Q: Do you feel that your music is giving you back just as much fulfillment as the amount of work you are putting into it, or are you expecting something more?

A: I don’t know, I’m a deeply insecure person. So, putting music out for the general public to consume is always terrifying. At the same time, these songs are registers of my own radical agency in life. They will exist in perpetuity to, in a way, reassure me that my life experience is real. That is as much fulfillment as I need right now.

Q: Could you describe your creative processes? How do you usually start, and go about shaping ideas into a completed song?

A: Most of my songs start with a beat and then piano chords. I will often build out a track with a preliminary arrangement before the lead melody reveals itself to me. Sometimes, discarded lyrical or melodic ideas will find their way back into the track in the form of decorative vocal chops or reversed whimpery flourishes. I keep a notebook of song ideas, but they almost never appear in the song the way they were written. The way words sound when sung makes a huge difference for me. Once I have a lead vocal  melody, I set out to get all other elements out of its way.

Q: What has been the most difficult thing you’ve had to endure in your life or music career so far?

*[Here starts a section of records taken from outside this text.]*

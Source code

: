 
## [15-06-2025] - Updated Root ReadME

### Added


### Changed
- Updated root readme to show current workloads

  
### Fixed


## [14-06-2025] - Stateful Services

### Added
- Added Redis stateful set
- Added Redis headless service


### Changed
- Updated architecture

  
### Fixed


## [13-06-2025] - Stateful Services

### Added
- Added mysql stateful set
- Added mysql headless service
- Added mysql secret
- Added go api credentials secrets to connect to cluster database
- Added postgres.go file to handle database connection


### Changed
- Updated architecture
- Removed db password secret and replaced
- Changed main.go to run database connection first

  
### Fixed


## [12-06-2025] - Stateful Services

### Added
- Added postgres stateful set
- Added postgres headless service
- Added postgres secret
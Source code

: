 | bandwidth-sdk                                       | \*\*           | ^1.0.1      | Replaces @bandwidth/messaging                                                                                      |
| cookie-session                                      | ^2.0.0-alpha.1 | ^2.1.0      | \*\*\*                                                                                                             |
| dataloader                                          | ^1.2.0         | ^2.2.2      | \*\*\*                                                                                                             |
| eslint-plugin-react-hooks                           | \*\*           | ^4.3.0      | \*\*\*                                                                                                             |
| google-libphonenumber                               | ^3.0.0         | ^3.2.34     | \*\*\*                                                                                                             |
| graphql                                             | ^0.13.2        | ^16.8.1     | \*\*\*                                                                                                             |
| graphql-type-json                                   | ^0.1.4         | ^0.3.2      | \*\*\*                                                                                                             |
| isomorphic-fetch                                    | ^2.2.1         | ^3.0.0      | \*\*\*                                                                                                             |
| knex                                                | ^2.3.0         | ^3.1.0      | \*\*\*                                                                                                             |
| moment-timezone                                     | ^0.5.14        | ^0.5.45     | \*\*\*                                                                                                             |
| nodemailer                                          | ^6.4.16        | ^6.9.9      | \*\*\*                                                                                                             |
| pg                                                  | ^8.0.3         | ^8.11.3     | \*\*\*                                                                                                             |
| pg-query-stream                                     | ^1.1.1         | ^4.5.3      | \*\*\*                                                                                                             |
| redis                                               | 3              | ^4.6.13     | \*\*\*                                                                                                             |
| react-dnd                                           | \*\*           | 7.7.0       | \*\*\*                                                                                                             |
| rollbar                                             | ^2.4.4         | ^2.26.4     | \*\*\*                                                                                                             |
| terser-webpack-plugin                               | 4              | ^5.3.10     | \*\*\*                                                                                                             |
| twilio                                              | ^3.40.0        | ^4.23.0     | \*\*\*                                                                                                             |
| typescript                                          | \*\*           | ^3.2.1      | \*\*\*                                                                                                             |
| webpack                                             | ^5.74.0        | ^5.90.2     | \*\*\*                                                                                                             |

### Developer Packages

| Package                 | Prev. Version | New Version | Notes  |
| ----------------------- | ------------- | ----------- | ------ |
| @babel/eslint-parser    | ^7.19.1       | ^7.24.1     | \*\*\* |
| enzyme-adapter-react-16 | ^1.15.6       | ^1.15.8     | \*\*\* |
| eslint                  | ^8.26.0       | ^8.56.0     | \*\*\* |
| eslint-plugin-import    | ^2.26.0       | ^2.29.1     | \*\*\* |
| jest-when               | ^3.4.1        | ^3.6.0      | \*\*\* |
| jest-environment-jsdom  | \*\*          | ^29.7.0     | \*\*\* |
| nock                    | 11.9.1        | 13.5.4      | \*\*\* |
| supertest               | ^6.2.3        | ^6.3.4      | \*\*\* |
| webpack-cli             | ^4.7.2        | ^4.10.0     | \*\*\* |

A: I have a huge amount of guilt for not having done all this work earlier in life, that it took a total disruption of life as we know it to get me to write a song. 

Q: On the contrary, what would you consider a successful, proud or significant point in your life or music career so far?

A: That point is right now. The album is out, and people want to know about it. That’s already beyond what I thought was possible.